What is needed. Below are entries. Copy exactly the lines running from the line that holds "can be run directly." to the line that holds "This is _very_", with both ends included.

Extracted data entries:
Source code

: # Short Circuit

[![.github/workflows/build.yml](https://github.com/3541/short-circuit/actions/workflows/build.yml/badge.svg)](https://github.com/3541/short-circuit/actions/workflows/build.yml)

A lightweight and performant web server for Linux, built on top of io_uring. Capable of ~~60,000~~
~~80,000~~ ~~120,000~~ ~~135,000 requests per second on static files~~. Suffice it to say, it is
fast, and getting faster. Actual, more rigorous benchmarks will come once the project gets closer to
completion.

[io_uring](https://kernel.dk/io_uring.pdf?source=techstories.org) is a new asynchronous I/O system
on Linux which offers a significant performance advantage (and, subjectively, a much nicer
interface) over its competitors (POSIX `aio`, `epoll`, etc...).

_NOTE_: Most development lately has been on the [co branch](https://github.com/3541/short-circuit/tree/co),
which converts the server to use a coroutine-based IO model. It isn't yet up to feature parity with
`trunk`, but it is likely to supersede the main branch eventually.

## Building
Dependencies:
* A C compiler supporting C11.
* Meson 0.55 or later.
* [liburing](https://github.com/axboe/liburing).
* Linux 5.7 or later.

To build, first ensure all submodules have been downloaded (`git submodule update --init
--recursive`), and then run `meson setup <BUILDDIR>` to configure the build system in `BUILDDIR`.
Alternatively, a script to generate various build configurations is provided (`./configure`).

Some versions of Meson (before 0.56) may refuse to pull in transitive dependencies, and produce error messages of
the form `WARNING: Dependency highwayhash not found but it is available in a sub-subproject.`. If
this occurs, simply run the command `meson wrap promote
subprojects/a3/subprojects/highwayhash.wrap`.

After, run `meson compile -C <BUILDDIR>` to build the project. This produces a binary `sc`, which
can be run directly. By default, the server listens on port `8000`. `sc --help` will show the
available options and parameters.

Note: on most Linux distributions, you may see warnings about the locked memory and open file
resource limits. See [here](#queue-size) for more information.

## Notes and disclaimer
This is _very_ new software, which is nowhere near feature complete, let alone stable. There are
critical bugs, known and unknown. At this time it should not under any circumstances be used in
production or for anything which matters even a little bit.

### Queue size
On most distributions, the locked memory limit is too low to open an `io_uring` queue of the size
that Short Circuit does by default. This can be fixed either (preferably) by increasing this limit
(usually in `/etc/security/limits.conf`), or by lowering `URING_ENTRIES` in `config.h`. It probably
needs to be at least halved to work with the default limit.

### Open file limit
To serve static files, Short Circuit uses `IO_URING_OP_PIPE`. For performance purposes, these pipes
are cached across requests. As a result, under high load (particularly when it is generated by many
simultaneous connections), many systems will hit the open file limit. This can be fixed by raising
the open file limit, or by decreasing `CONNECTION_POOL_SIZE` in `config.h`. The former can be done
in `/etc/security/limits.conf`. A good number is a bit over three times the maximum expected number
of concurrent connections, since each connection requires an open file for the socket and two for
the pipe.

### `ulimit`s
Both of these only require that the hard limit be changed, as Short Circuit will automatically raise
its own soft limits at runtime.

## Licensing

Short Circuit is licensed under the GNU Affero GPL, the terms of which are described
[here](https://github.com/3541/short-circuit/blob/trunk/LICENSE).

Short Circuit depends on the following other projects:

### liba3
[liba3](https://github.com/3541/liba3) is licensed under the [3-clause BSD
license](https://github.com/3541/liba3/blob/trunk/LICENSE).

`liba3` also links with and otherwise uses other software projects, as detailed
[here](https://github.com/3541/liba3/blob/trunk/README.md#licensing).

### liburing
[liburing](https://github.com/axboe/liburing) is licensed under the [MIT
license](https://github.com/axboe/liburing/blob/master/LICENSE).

Exercise result.
can be run directly. By default, the server listens on port `8000`. `sc --help` will show the
available options and parameters.

Note: on most Linux distributions, you may see warnings about the locked memory and open file
resource limits. See [here](#queue-size) for more information.

## Notes and disclaimer
This is _very_ new software, which is nowhere near feature complete, let alone stable. There are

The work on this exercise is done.